HOW TO COMPLETE THIS TASK. Check each line of the entries below for the word "人生最优解", then state how many lines have it and nothing more.

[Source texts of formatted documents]
....
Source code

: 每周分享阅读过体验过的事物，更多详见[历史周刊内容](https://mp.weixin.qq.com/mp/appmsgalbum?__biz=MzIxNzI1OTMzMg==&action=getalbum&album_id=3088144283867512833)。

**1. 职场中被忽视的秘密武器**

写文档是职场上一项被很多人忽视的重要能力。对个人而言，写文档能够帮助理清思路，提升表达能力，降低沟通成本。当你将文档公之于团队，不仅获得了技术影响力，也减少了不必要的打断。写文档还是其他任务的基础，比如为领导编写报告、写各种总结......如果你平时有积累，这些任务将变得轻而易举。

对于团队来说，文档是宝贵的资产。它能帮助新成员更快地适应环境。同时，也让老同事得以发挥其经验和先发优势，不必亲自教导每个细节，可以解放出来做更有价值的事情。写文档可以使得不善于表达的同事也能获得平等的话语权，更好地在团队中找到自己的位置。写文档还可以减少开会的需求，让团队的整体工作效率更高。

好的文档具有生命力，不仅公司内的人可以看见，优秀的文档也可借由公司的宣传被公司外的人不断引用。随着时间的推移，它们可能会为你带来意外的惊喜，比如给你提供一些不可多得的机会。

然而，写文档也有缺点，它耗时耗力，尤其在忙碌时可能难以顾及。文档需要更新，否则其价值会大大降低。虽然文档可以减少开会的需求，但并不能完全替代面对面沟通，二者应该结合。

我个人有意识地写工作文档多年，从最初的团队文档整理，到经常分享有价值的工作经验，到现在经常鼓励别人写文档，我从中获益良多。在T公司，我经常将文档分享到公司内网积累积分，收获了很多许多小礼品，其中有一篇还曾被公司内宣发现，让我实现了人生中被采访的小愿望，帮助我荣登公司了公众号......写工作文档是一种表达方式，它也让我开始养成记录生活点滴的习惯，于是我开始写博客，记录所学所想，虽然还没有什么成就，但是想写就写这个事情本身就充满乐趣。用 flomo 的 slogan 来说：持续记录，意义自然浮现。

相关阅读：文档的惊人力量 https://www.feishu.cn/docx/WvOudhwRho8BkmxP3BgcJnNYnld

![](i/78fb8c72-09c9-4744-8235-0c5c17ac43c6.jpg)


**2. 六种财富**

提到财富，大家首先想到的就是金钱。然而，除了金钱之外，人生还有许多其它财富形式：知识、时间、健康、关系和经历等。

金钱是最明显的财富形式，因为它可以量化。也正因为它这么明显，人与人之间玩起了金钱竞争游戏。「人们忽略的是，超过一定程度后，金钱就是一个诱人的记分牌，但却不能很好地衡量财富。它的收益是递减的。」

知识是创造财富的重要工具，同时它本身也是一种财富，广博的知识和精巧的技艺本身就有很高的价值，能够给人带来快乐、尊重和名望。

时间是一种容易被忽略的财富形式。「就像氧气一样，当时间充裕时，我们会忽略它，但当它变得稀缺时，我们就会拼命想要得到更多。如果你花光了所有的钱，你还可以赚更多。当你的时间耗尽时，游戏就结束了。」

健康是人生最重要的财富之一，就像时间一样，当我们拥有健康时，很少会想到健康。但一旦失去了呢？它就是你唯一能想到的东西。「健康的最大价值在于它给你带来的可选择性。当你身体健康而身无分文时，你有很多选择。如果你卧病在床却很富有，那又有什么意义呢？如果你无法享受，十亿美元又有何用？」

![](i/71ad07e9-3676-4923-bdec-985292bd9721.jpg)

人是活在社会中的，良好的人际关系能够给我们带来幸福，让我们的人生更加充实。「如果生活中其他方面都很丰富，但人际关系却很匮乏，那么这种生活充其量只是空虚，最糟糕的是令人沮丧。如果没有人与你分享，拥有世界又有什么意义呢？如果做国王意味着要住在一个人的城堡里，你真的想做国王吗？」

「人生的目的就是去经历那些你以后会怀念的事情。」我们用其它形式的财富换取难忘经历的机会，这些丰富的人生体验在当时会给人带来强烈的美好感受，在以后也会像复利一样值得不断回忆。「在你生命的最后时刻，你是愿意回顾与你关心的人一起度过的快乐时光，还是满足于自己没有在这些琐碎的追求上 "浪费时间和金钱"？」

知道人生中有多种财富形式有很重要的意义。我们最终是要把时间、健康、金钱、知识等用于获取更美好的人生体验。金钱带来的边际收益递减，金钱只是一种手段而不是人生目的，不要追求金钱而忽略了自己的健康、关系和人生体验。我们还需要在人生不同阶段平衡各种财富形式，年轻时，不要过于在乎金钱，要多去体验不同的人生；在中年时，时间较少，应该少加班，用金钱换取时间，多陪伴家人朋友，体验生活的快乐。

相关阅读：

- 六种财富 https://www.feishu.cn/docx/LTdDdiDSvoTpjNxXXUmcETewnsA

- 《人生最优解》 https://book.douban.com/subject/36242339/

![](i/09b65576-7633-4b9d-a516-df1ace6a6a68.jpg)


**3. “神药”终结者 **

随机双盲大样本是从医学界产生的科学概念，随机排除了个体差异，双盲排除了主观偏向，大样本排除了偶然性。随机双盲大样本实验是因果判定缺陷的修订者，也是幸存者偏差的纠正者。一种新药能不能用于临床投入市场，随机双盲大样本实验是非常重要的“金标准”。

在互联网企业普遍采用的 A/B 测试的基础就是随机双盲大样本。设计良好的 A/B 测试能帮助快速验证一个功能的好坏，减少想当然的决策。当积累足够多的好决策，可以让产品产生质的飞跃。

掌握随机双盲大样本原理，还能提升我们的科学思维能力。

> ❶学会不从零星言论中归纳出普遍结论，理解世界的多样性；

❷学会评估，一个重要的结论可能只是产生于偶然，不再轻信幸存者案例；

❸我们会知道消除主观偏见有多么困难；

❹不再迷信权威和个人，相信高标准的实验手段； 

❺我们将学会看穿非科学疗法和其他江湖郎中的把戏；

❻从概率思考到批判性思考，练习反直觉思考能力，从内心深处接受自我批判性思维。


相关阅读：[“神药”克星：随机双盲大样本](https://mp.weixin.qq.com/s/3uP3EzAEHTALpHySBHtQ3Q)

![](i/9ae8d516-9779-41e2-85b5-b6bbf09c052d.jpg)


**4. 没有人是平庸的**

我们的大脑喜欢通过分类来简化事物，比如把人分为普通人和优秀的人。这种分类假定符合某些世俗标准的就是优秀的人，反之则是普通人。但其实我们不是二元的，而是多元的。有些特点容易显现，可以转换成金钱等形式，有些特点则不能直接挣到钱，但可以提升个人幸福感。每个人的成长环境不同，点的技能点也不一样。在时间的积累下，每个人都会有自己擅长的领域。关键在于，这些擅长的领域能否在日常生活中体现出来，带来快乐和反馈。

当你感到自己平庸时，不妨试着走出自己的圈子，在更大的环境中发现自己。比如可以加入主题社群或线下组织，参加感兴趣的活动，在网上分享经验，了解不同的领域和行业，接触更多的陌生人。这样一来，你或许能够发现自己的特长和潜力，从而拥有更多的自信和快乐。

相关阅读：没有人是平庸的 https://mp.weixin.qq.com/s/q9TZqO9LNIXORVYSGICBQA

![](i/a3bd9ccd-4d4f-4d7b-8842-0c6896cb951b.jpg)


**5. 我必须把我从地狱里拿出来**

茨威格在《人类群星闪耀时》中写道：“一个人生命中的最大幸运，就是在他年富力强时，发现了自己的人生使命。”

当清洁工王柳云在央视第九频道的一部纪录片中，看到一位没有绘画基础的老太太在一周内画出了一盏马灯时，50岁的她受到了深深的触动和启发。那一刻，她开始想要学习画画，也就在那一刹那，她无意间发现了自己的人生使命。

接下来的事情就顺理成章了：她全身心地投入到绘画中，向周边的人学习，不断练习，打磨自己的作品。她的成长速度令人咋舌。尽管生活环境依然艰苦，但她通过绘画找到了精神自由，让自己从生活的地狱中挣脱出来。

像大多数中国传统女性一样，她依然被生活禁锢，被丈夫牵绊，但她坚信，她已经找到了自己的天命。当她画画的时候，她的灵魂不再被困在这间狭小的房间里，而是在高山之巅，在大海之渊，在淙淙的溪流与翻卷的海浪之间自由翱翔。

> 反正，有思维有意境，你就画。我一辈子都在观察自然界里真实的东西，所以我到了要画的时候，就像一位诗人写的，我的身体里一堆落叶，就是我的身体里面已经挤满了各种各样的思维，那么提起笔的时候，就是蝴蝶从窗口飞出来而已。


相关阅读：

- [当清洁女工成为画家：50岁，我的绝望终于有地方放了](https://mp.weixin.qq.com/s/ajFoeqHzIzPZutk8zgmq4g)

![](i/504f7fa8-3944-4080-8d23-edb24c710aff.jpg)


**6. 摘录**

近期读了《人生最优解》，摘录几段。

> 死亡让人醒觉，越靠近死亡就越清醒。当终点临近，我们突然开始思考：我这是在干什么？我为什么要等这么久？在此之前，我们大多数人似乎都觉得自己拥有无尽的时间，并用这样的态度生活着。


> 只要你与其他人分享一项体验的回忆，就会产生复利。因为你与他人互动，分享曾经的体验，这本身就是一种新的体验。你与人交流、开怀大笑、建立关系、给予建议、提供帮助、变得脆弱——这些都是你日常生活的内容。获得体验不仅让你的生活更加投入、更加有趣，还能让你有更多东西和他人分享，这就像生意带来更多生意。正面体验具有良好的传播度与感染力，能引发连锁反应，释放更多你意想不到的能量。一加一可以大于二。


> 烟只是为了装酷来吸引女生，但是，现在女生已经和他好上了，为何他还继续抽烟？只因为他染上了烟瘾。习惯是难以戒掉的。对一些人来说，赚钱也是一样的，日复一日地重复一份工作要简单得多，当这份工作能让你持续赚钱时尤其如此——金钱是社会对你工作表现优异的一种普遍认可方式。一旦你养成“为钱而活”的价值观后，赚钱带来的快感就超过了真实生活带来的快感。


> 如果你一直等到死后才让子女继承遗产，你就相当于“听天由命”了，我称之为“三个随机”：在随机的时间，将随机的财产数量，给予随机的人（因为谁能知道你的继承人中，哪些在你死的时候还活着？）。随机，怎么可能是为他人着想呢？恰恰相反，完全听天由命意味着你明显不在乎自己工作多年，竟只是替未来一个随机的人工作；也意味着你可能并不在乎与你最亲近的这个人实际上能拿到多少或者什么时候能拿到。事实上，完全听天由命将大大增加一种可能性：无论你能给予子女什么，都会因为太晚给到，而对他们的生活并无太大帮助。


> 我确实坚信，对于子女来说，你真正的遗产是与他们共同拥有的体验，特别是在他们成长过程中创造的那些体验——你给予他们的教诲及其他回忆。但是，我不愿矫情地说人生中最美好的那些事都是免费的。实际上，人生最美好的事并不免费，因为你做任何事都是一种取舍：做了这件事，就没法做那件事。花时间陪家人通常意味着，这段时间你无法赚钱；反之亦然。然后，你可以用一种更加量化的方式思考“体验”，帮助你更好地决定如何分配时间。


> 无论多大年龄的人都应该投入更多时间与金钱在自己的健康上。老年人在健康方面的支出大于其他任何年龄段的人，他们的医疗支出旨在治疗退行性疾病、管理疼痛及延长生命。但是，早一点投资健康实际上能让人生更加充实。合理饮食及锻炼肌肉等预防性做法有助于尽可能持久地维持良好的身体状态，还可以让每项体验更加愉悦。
....
COMPLETED TASK. 2